Her portraits, he writes, capture the lives and challenges of those who society chooses not to see, bringing to the forefront individuals who linger on the margins and making them seen, and sometimes heard. Among them are Yaya, a formerly incarcerated artist, and Sonia, a woman who shared the story of losing her child with an audience of strangers.
Alonzo writes that he rarely wells up with emotion when engaging with an artist, but with Swoon it is a common occurrence. His foreword closes not with a warning but an invitation: to dig deep, look closely, ask questions, and enjoy the work of a truly fascinating artist.
The Exhibition Catalogue
A full exhibition catalogue accompanies ‘The Life of the Work’, documenting the first major UK survey of Swoon’s practice.

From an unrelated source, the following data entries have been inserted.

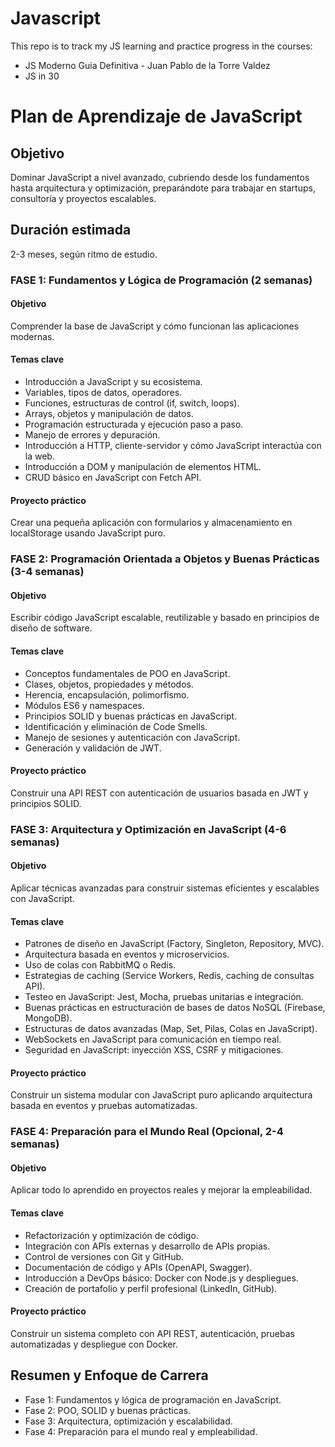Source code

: # Javascript
This repo is to track my JS learning and practice progress in the courses:
* JS Moderno Guia Definitiva - Juan Pablo de la Torre Valdez
* JS in 30 

# Plan de Aprendizaje de JavaScript

## Objetivo
Dominar JavaScript a nivel avanzado, cubriendo desde los fundamentos hasta arquitectura y optimización, preparándote para trabajar en startups, consultoría y proyectos escalables.

## Duración estimada
2-3 meses, según ritmo de estudio.

### FASE 1: Fundamentos y Lógica de Programación (2 semanas)
#### Objetivo
Comprender la base de JavaScript y cómo funcionan las aplicaciones modernas.

#### Temas clave
- Introducción a JavaScript y su ecosistema.
- Variables, tipos de datos, operadores.
- Funciones, estructuras de control (if, switch, loops).
- Arrays, objetos y manipulación de datos.
- Programación estructurada y ejecución paso a paso.
- Manejo de errores y depuración.
- Introducción a HTTP, cliente-servidor y cómo JavaScript interactúa con la web.
- Introducción a DOM y manipulación de elementos HTML.
- CRUD básico en JavaScript con Fetch API.

#### Proyecto práctico
Crear una pequeña aplicación con formularios y almacenamiento en localStorage usando JavaScript puro.

### FASE 2: Programación Orientada a Objetos y Buenas Prácticas (3-4 semanas)
#### Objetivo
Escribir código JavaScript escalable, reutilizable y basado en principios de diseño de software.

#### Temas clave
- Conceptos fundamentales de POO en JavaScript.
- Clases, objetos, propiedades y métodos.
- Herencia, encapsulación, polimorfismo.
- Módulos ES6 y namespaces.
- Principios SOLID y buenas prácticas en JavaScript.
- Identificación y eliminación de Code Smells.
- Manejo de sesiones y autenticación con JavaScript.
- Generación y validación de JWT.

#### Proyecto práctico
Construir una API REST con autenticación de usuarios basada en JWT y principios SOLID.

### FASE 3: Arquitectura y Optimización en JavaScript (4-6 semanas)
#### Objetivo
Aplicar técnicas avanzadas para construir sistemas eficientes y escalables con JavaScript.

#### Temas clave
- Patrones de diseño en JavaScript (Factory, Singleton, Repository, MVC).
- Arquitectura basada en eventos y microservicios.
- Uso de colas con RabbitMQ o Redis.
- Estrategias de caching (Service Workers, Redis, caching de consultas API).
- Testeo en JavaScript: Jest, Mocha, pruebas unitarias e integración.
- Buenas prácticas en estructuración de bases de datos NoSQL (Firebase, MongoDB).
- Estructuras de datos avanzadas (Map, Set, Pilas, Colas en JavaScript).
- WebSockets en JavaScript para comunicación en tiempo real.
- Seguridad en JavaScript: inyección XSS, CSRF y mitigaciones.

#### Proyecto práctico
Construir un sistema modular con JavaScript puro aplicando arquitectura basada en eventos y pruebas automatizadas.

### FASE 4: Preparación para el Mundo Real (Opcional, 2-4 semanas)
#### Objetivo
Aplicar todo lo aprendido en proyectos reales y mejorar la empleabilidad.

#### Temas clave
- Refactorización y optimización de código.
- Integración con APIs externas y desarrollo de APIs propias.
- Control de versiones con Git y GitHub.
- Documentación de código y APIs (OpenAPI, Swagger).
- Introducción a DevOps básico: Docker con Node.js y despliegues.
- Creación de portafolio y perfil profesional (LinkedIn, GitHub).

#### Proyecto práctico
Construir un sistema completo con API REST, autenticación, pruebas automatizadas y despliegue con Docker.

## Resumen y Enfoque de Carrera
- Fase 1: Fundamentos y lógica de programación en JavaScript.
- Fase 2: POO, SOLID y buenas prácticas.
- Fase 3: Arquitectura, optimización y escalabilidad.
- Fase 4: Preparación para el mundo real y empleabilidad.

It includes the complete works list, a gallery introduction by Woodbury House, the foreword by the independent curator Pedro Alonzo, and a statement in the artist’s own voice, tracing her journey from the walls of Brooklyn and her earliest pasting missions in London through to the fairytale worlds of her newest work.
To request a copy of the exhibition catalogue, contact the gallery directly on [email protected] or 0203 750 2222, we’d be delighted to assist with your request.
Visit
‘The Life of the Work’ by Swoon is on view at Woodbury House, our flagship Mayfair gallery, through 13th August 2026.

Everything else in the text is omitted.